Olhar Crítico - Comunica Digital

Um olhar sobre economia, educação, filosofia e política.

ISSN 1808-785X

O medo da história!

Igor Vitorino da Silva

Igor Vitorino da Silva, professor de História formado pela UFES e mestre em História pela PGHIS/UFPR.

O medo da história segue com força e vigor, pois, justamente, é o tempo presente o ponto de partida do ato mnemônico. Daí a questão fundamental para o historiador e para o cidadão: quais forças constituem o tempo presente? Ou seja, quais são virtualidades em relação aos mortos/ao passado? Onde mora a vida no presente, ou melhor, o novo?

Dessa forma, o medo da história é o medo da política, na medida em que se teme descobrir o que há no tempo presente de novidade, de nova fundação, de novo mundo. Fazer-se acreditar dominado pelo passado ou desvalorizá-lo constituem-se estratégias primordiais para conter a emergência da política, a emergência do homem em sua plenitude; do homem em sua ação.

Isso exige o controle sobre a interpretação do passado e de suas versões capazes de incendiar e infiltrar o tempo presente de dissensão, de divisão, de tomada de posição. Daí o temor pela história que envolve aqueles que procuram apenas reproduzir o poder e garantir sua hegemonia fazendo do tempo presente e do futuro uma mera projeção distorcida de seu próprio passado. Ou seja, a inscrição na vida cotidiana do sentimento pessimista de eternidade do poder e de inutilidade da ação política, a glorificação da impotência humana.

A ideia do eterno retorno das elites e da inviabilidade da transformação faz com que o novo, que pulsa e se manifesta bem diante dos olhos de cada sujeito, seja negado, esquecido e desvalorizado. Abandonamos a novidade para permanecer com o já dado, pronto e consumado.

Por isso, o medo da história, já que Ela (saber, pesquisa ou narrativa) pode, enfim, exorcizar o já dado, o pronto e consumado, evocando dessa forma os seres humanos para se tornarem sujeitos do seu tempo, para resumirem o lugar da criação, para serem POIESIS...

A história moderna ou pós-moderna é copernicana, ela convoca aos seres humanos, ocidentais e ocidentalizados, à descoberta que insistem em esquecer: que o mundo em que habitam é sua criação. Nada há fora do humano. O centro desse cosmo é o homem e suas criações e nelas estão os (a)fundamentos...

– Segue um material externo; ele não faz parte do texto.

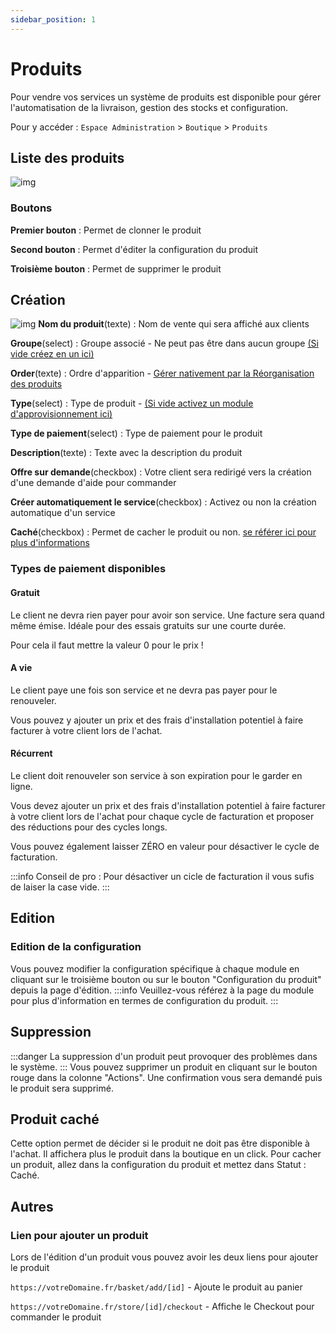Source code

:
 ```yaml
---
sidebar_position: 1
---
```


# Produits

Pour vendre vos services un système de produits est disponible pour gérer l'automatisation de la livraison, gestion des stocks et configuration.

Pour y accéder : `Espace Administration` > `Boutique` > `Produits`

## Liste des produits
![img](/img/next_gen/Store/Produit/image_1.png)
### Boutons

**Premier bouton** : Permet de clonner le produit

**Second bouton** : Permet d'éditer la configuration du produit

**Troisième bouton** : Permet de supprimer le produit

## Création
![img](/img/next_gen/Store/Produit/image_2.png)
**Nom du produit**(texte) : Nom de vente qui sera affiché aux clients

**Groupe**(select) : Groupe associé - Ne peut pas être dans aucun groupe [(Si vide créez en un ici)](./groupes#Création)

**Order**(texte) : Ordre d'apparition - [Gérer nativement par la Réorganisation des produits](./groupes#Réorganisation-des-produits)

**Type**(select) : Type de produit - [(Si vide activez un module d'approvisionnement ici)](../modules#Activation-dun-module)

**Type de paiement**(select) : Type de paiement pour le produit

**Description**(texte) : Texte avec la description du produit

**Offre sur demande**(checkbox) : Votre client sera redirigé vers la création d'une demande d'aide pour commander

**Créer automatiquement le service**(checkbox) : Activez ou non la création automatique d'un service

**Caché**(checkbox) : Permet de cacher le produit ou non. [se référer ici pour plus d'informations](./produits#Produit-caché)


### Types de paiement disponibles
#### Gratuit
Le client ne devra rien payer pour avoir son service. Une facture sera quand même émise. Idéale pour des essais gratuits sur une courte durée.

Pour cela il faut mettre la valeur 0 pour le prix !

#### A vie
Le client paye une fois son service et ne devra pas payer pour le renouveler.

Vous pouvez y ajouter un prix et des frais d'installation potentiel à faire facturer à votre client lors de l'achat.

#### Récurrent
Le client doit renouveler son service à son expiration pour le garder en ligne.

Vous devez ajouter un prix et des frais d'installation potentiel à faire facturer à votre client lors de l'achat pour chaque cycle de facturation et proposer des réductions pour des cycles longs.

Vous pouvez également laisser ZÉRO en valeur pour désactiver le cycle de facturation.


:::info
Conseil de pro : Pour désactiver un cicle de facturation il vous sufis de laiser la case vide.
:::
## Edition
### Edition de la configuration
Vous pouvez modifier la configuration spécifique à chaque module en cliquant sur le troisième bouton ou sur le bouton "Configuration du produit" depuis la page d'édition.
:::info
Veuillez-vous référez à la page du module pour plus d'information en termes de configuration du produit.
:::
## Suppression
:::danger
La suppression d'un produit peut provoquer des problèmes dans le système.
:::
Vous pouvez supprimer un produit en cliquant sur le bouton rouge dans la colonne "Actions". Une confirmation vous sera demandé puis le produit sera supprimé.


## Produit caché
Cette option permet de décider si le produit ne doit pas être disponible à l'achat. Il affichera plus le produit dans la boutique en un click. Pour cacher un produit, allez dans la configuration du produit et mettez dans Statut : Caché.

## Autres 
### Lien pour ajouter un produit

Lors de l'édition d'un produit vous pouvez avoir les deux liens pour ajouter le produit

`https://votreDomaine.fr/basket/add/[id]` - Ajoute le produit au panier

`https://votreDomaine.fr/store/[id]/checkout` - Affiche le Checkout pour commander le produit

Isso implica desnaturalizar a vida e, até mesmo, a maneira de compreender a natureza, porque aquilo que somos ou criamos não possui a porta da sonhada e desejada universalidade e, sim, as contingências governadas pelas indeterminações, imprevisibilidades e pelas incertezas. De fato, a história discursa de um lugar inscrevendo em posições e tempos os objetos, sujeitos e relações. Ela destrona o “sempre foi assim”, o “vai ser assim” ou “tem que ser assim”.

Como esfinge, a história moderna evoca a busca por respostas para os enigmas existenciais (O que aconteceu? O que deve acontecer na sequência? Por que (isso) aconteceu? Quando e onde (isso) aconteceu?). Ao mesmo tempo, nos avisa sutilmente que não há nada fora de nós mesmos, que a fundamente e sustente além das relações de poder que nos fazem e refazem sujeitos. Portanto, qualquer predição histórica, “efeito das relações de poder”, é uma ficção que negligencia o inesperado na ação humana.

Dessa forma, como assevera Paul Rocoeur, em A memória, a história, o esquecimento, “é preciso lutar contra a tendência a se considerar o passado do ponto de vista do acabado, do imutável, do irretocável”. É essa luta histórica, convocada pelo filósofo francês, que resume o grande medo da Esquerda e da Direita contemporâneas que buscam recorrentemente embargar a memória e a história.